Their conclusion? "Prompt modifications, like politeness, influence individual responses but have minimal overall effect. Aggregate model characteristics dominate over specific prompting strategies."

In other words: The model matters more than your tone.

God of Prompt even got a shout out from Claude: experiments showed that using polite phrasing (“please,” “could you,” etc.) generally led to longer, better-structured, and more engaging outputs in content-creation and comparison tasks.

The one exception was customer support, where a straightforward, no-frills prompt produced a warmer tone, more detailed explanations, and explicit compensation offers—underscoring that the optimal prompt style depends on the task context.

The Scientific Verdict

After reviewing every major study from 2024-2025, here's what we know for sure:

Threatening works sometimes—but it's inconsistent and unpredictable.
Moderate politeness is optimal—not too nice, not too mean.
Clear instructions matter most—tone is secondary to clarity.

Neither threatening nor excessive politeness is universally better.

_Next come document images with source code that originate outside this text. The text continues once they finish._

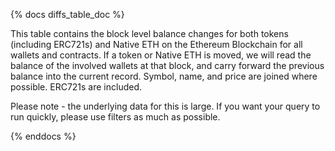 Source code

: {% docs diffs_table_doc %}

This table contains the block level balance changes for both tokens (including ERC721s) and Native ETH on the Ethereum Blockchain for all wallets and contracts. If a token or Native ETH is moved, we will read the balance of the involved wallets at that block, and carry forward the previous balance into the current record. Symbol, name, and price are joined where possible. ERC721s are included.

Please note - the underlying data for this is large. If you want your query to run quickly, please use filters as much as possible. 

{% enddocs %} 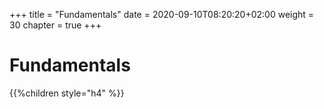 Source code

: +++
title = "Fundamentals"
date = 2020-09-10T08:20:20+02:00
weight = 30
chapter = true
+++

# Fundamentals

{{%children style="h4" %}}
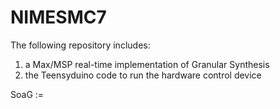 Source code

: # NIMESMC7

The following repository includes:
1. a Max/MSP real-time implementation of Granular Synthesis
2. the Teensyduino code to run the hardware control device

SoaG :=

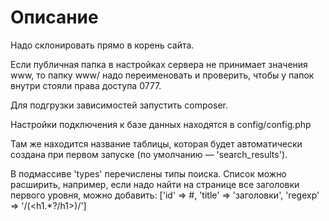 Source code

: Описание
=======
Надо склонировать прямо в корень сайта.

Если публичная папка в настройках сервера не принимает значения www, то папку www/ надо переименовать и проверить, чтобы у папок внутри стояли права доступа 0777.

Для подгрузки зависимостей запустить composer.

Настройки подключения к базе данных находятся в config/config.php

Там же находится название таблицы, которая будет автоматически создана при первом запуске (по умолчанию — 'search_results').

В подмассиве 'types' перечислены типы поиска. Список можно расширить, например, если надо найти на странице все заголовки первого уровня, можно добавить:
['id' => #, 'title' => 'заголовки', 'regexp' => '/(<h1.*?\/h1>)/'] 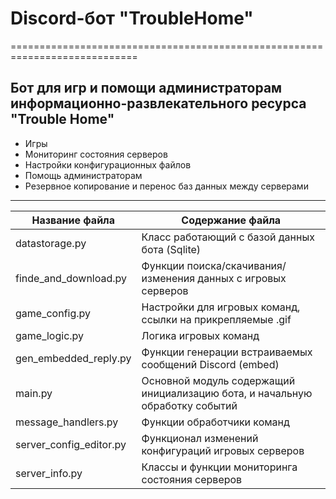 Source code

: # Discord-бот "TroubleHome"
============================================================================
## Бот для игр и помощи администраторам информационно-развлекательного ресурса "Trouble Home"
- Игры 
- Мониторинг состояния серверов
- Настройки конфигурационных файлов
- Помощь администраторам
- Резервное копирование и перенос баз данных между серверами
----------------------------------------------------------------------------

Название файла  		| Содержание файла
------------------------|----------------------
datastorage.py 		    | Класс работающий с базой данных бота (Sqlite)
finde_and_download.py   | Функции поиска/скачивания/изменения данных с игровых серверов
game_config.py          | Настройки для игровых команд, ссылки на прикрепляемые .gif
game_logic.py           | Логика игровых команд
gen_embedded_reply.py   | Функции генерации встраиваемых сообщений Discord (embed)
main.py       			| Основной модуль содержащий инициализацию бота, и начальную обработку событий
message_handlers.py     | Функции обработчики команд
server_config_editor.py | Функционал изменений конфигураций игровых серверов
server_info.py          | Классы и функции мониторинга состояния серверов

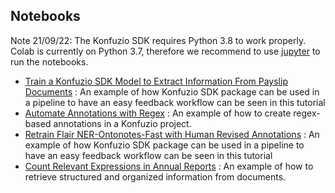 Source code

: ## Notebooks

Note 21/09/22: The Konfuzio SDK requires Python 3.8 to work properly. Colab is currently on Python 3.7, therefore we recommend to use [jupyter](https://jupyter.org/) to run the notebooks.

- [Train a Konfuzio SDK Model to Extract Information From Payslip Documents](https://dev.konfuzio.com/sdk/examples/examples.html#train-a-konfuzio-sdk-model-to-extract-information-from-payslip-documents) :
  An example of how Konfuzio SDK package can be used in a pipeline to have an easy feedback workflow can be seen in this
  tutorial
- [Automate Annotations with Regex](https://dev.konfuzio.com/sdk/examples/examples.html#create-regex-based-annotations)
  : An example of how to create regex-based annotations in a Konfuzio project.
- [Retrain Flair NER-Ontonotes-Fast with Human Revised Annotations](https://dev.konfuzio.com/sdk/examples/examples.html#retrain-flair-ner-ontonotes-fast-with-human-revised-annotations) :
  An example of how Konfuzio SDK package can be used in a pipeline to have an easy feedback workflow can be seen in this
  tutorial
- [Count Relevant Expressions in Annual Reports](https://dev.konfuzio.com/sdk/examples/examples.html#count-relevant-expressions-in-annual-reports) :
  An example of how to retrieve structured and organized information from documents.
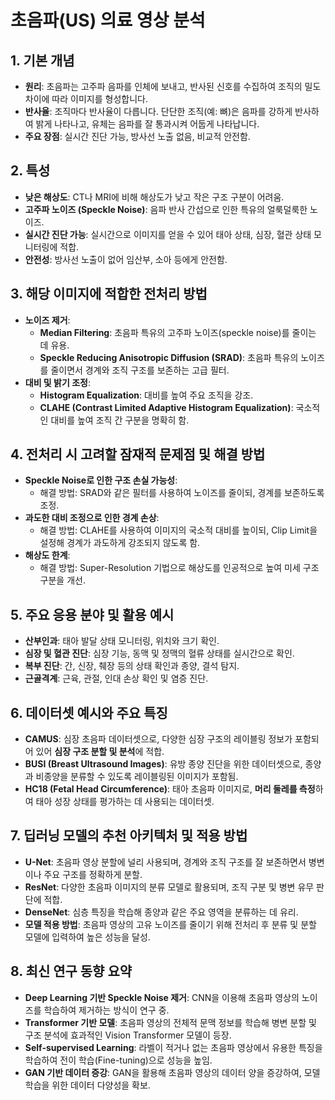 
# 초음파(US) 의료 영상 분석

## 1. 기본 개념
- **원리**: 초음파는 고주파 음파를 인체에 보내고, 반사된 신호를 수집하여 조직의 밀도 차이에 따라 이미지를 형성합니다.
- **반사율**: 조직마다 반사율이 다릅니다. 단단한 조직(예: 뼈)은 음파를 강하게 반사하여 밝게 나타나고, 유체는 음파를 잘 통과시켜 어둡게 나타납니다.
- **주요 장점**: 실시간 진단 가능, 방사선 노출 없음, 비교적 안전함.

## 2. 특성
- **낮은 해상도**: CT나 MRI에 비해 해상도가 낮고 작은 구조 구분이 어려움.
- **고주파 노이즈 (Speckle Noise)**: 음파 반사 간섭으로 인한 특유의 얼룩덜룩한 노이즈.
- **실시간 진단 가능**: 실시간으로 이미지를 얻을 수 있어 태아 상태, 심장, 혈관 상태 모니터링에 적합.
- **안전성**: 방사선 노출이 없어 임산부, 소아 등에게 안전함.

## 3. 해당 이미지에 적합한 전처리 방법
- **노이즈 제거**:
   - **Median Filtering**: 초음파 특유의 고주파 노이즈(speckle noise)를 줄이는 데 유용.
   - **Speckle Reducing Anisotropic Diffusion (SRAD)**: 초음파 특유의 노이즈를 줄이면서 경계와 조직 구조를 보존하는 고급 필터.
- **대비 및 밝기 조정**:
   - **Histogram Equalization**: 대비를 높여 주요 조직을 강조.
   - **CLAHE (Contrast Limited Adaptive Histogram Equalization)**: 국소적인 대비를 높여 조직 간 구분을 명확히 함.

## 4. 전처리 시 고려할 잠재적 문제점 및 해결 방법
- **Speckle Noise로 인한 구조 손실 가능성**:
   - 해결 방법: SRAD와 같은 필터를 사용하여 노이즈를 줄이되, 경계를 보존하도록 조정.
- **과도한 대비 조정으로 인한 경계 손상**:
   - 해결 방법: CLAHE를 사용하여 이미지의 국소적 대비를 높이되, Clip Limit을 설정해 경계가 과도하게 강조되지 않도록 함.
- **해상도 한계**:
   - 해결 방법: Super-Resolution 기법으로 해상도를 인공적으로 높여 미세 구조 구분을 개선.

## 5. 주요 응용 분야 및 활용 예시
- **산부인과**: 태아 발달 상태 모니터링, 위치와 크기 확인.
- **심장 및 혈관 진단**: 심장 기능, 동맥 및 정맥의 혈류 상태를 실시간으로 확인.
- **복부 진단**: 간, 신장, 췌장 등의 상태 확인과 종양, 결석 탐지.
- **근골격계**: 근육, 관절, 인대 손상 확인 및 염증 진단.

## 6. 데이터셋 예시와 주요 특징
- **CAMUS**: 심장 초음파 데이터셋으로, 다양한 심장 구조의 레이블링 정보가 포함되어 있어 **심장 구조 분할 및 분석**에 적합.
- **BUSI (Breast Ultrasound Images)**: 유방 종양 진단을 위한 데이터셋으로, 종양과 비종양을 분류할 수 있도록 레이블링된 이미지가 포함됨.
- **HC18 (Fetal Head Circumference)**: 태아 초음파 이미지로, **머리 둘레를 측정**하여 태아 성장 상태를 평가하는 데 사용되는 데이터셋.

## 7. 딥러닝 모델의 추천 아키텍처 및 적용 방법
- **U-Net**: 초음파 영상 분할에 널리 사용되며, 경계와 조직 구조를 잘 보존하면서 병변이나 주요 구조를 정확하게 분할.
- **ResNet**: 다양한 초음파 이미지의 분류 모델로 활용되며, 조직 구분 및 병변 유무 판단에 적합.
- **DenseNet**: 심층 특징을 학습해 종양과 같은 주요 영역을 분류하는 데 유리.
- **모델 적용 방법**: 초음파 영상의 고유 노이즈를 줄이기 위해 전처리 후 분류 및 분할 모델에 입력하여 높은 성능을 달성.

## 8. 최신 연구 동향 요약
- **Deep Learning 기반 Speckle Noise 제거**: CNN을 이용해 초음파 영상의 노이즈를 학습하여 제거하는 방식이 연구 중.
- **Transformer 기반 모델**: 초음파 영상의 전체적 문맥 정보를 학습해 병변 분할 및 구조 분석에 효과적인 Vision Transformer 모델이 등장.
- **Self-supervised Learning**: 라벨이 적거나 없는 초음파 영상에서 유용한 특징을 학습하여 전이 학습(Fine-tuning)으로 성능을 높임.
- **GAN 기반 데이터 증강**: GAN을 활용해 초음파 영상의 데이터 양을 증강하여, 모델 학습을 위한 데이터 다양성을 확보.

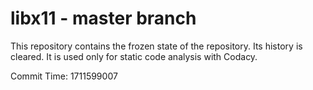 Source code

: # libx11 - master branch

This repository contains the frozen state of the repository.
Its history is cleared. It is used only for static code
analysis with Codacy.

Commit Time: 1711599007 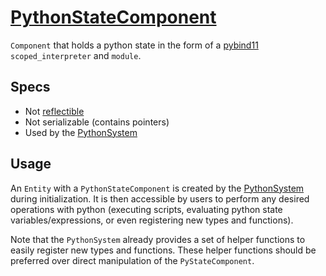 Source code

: # [PythonStateComponent](PythonStateComponent.hpp)

`Component` that holds a python state in the form of a [pybind11](https://github.com/pybind/pybind11) `scoped_interpreter` and `module`.

## Specs

* Not [reflectible](https://github.com/phisko/putils/blob/master/reflection.md)
* Not serializable (contains pointers)
* Used by the [PythonSystem](../../systems/python/PythonSystem.md)

## Usage

An `Entity` with a `PythonStateComponent` is created by the [PythonSystem](../../systems/python/PythonSystem.md) during initialization. It is then accessible by users to perform any desired operations with python (executing scripts, evaluating python state variables/expressions, or even registering new types and functions).

Note that the `PythonSystem` already provides a set of helper functions to easily register new types and functions. These helper functions should be preferred over direct manipulation of the `PyStateComponent`. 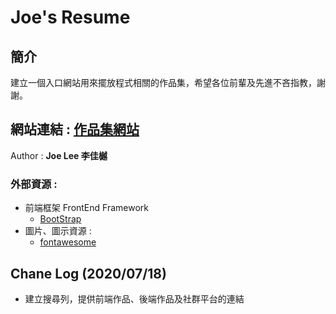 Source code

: # Joe's Resume

## 簡介
建立一個入口網站用來擺放程式相關的作品集，希望各位前輩及先進不吝指教，謝謝。

## 網站連結 : [作品集網站](https://bs-front-end.azurewebsites.net/CSS_Resume/index.html)

  
Author : **Joe Lee 李佳樾**

### 外部資源 :
* 前端框架 FrontEnd Framework
    * [BootStrap](https://getbootstrap.com/)
* 圖片、圖示資源 : 
    * [fontawesome](https://fontawesome.com/)
## Chane Log (2020/07/18)
* 建立搜尋列，提供前端作品、後端作品及社群平台的連結   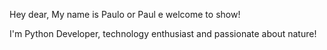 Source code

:  Hey dear, My name is Paulo or Paul e welcome to show!

I'm Python Developer, technology enthusiast and passionate about nature!


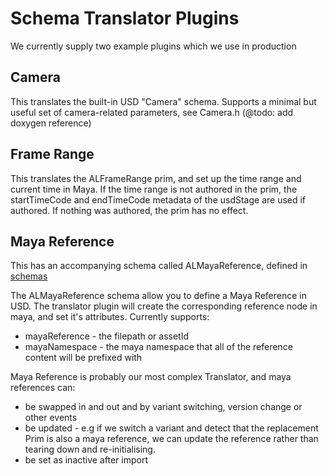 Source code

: # Schema Translator Plugins

We currently supply two example plugins which we use in production

## Camera
This translates the built-in USD "Camera" schema.
Supports a minimal but useful set of camera-related parameters, see Camera.h (@todo: add doxygen reference) 


## Frame Range
This translates the ALFrameRange prim, and set up the time range and current time in Maya.
If the time range is not authored in the prim, the startTimeCode and endTimeCode metadata of the usdStage are used if authored.
If nothing was authored, the prim has no effect.


## Maya Reference
This has an accompanying schema called ALMayaReference, defined in [schemas](../schemas/AL/usd/schemas/maya/schema.usda.in)

The ALMayaReference schema allow you to define a Maya Reference in USD. The translator plugin will create the corresponding reference node in maya, and set it's attributes.
Currently supports:
+ mayaReference - the filepath or assetId
+ mayaNamespace - the maya namespace that all of the reference content will be prefixed with

Maya Reference is probably our most complex Translator, and maya references can:

+ be swapped in and out and by variant switching, version change or other events
+ be updated - e.g if we switch a variant and detect that the replacement Prim is also a maya reference, we can update the reference rather than tearing down and re-initialising.
+ be set as inactive after import




  

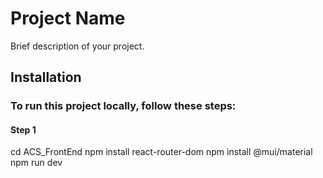 # Project Name

Brief description of your project.
## Installation

### To run this project locally, follow these steps:
#### Step 1
cd ACS_FrontEnd
npm install react-router-dom
npm install @mui/material
npm run dev
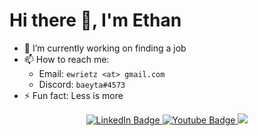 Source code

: <!-- <div align="center"> -->
<!--   <img src="https://github-readme-stats.vercel.app/api?username=erietz&theme=calm"/> -->
<!-- </div> -->

# Hi there 👋, I'm Ethan

- 🔭 I’m currently working on finding a job
- 📫 How to reach me:
    - Email: `ewrietz <at> gmail.com`
    - Discord: `baeyta#4573`
- ⚡ Fun fact: Less is more

<div id="badges" align="center">
  <a href="https://www.linkedin.com/in/ethan-rietz-498070143/">
    <img src="https://img.shields.io/badge/LinkedIn-blue?style=for-the-badge&logo=linkedin&logoColor=white" alt="LinkedIn Badge"/>
  </a>
  <a href="https://www.youtube.com/channel/UCVfBisHLy7-rAp2rtS6fvRg">
    <img src="https://img.shields.io/badge/YouTube-red?style=for-the-badge&logo=youtube&logoColor=white" alt="Youtube Badge"/>
  </a>
  <a href="mailto:ewrietz@gmail.com" target="_blank">
    <img src="https://img.shields.io/badge/Gmail-D14836?style=for-the-badge&logo=gmail&logoColor=white">
  </a>
</div>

Professional clarity wins.

The Conclusion = Just Give AI the Dang Context

So threatening might actually make AI less likely to help you spread misinformation, but it doesn't necessarily improve general performance.

This brings us to a new concept that actually makes a lot of sense, called "context engineering" (AI News from Smol AI had a great breakdown of this here).

In short, context engineering = giving the AI as much context as possible to accomplish your goal.

After reviewing all the research, the science pretty much aligns with the conclusions of context engineering:

Moderate politeness wins: Being professional and clear beats both excessive politeness and rudeness.
Context matters more than tone: Clear, specific instructions are more important than emotional manipulation.
Positive alternatives work better: Phrases like "take a deep breath and work step by step" outperform threats (though aren't as necessary for reasoning models).
Professional assertiveness is key: Saying "I need this formatted exactly as JSON" works as well as "I'll kill someone if this isn't JSON" so just be direct.

The Bottom Line

You don't need to threaten AI to get optimal results. In fact, the research suggests you might get better results by being decent. Here's what actually works:

Be clear and specific about what you need.
Use appropriate politeness (not overly formal, not rude).
Provide context for why something matters ("This is important for my presentation").
Be assertive but professional ("I need exactly this format").

So while Sergey Brin's comment about threatening AI might make for a great podcast moment, the science says you can keep your dignity intact. Your AI won't perform worse just because you refuse to threaten it with kidnapping.

And honestly? That's probably better for all of us when the robots eventually take over.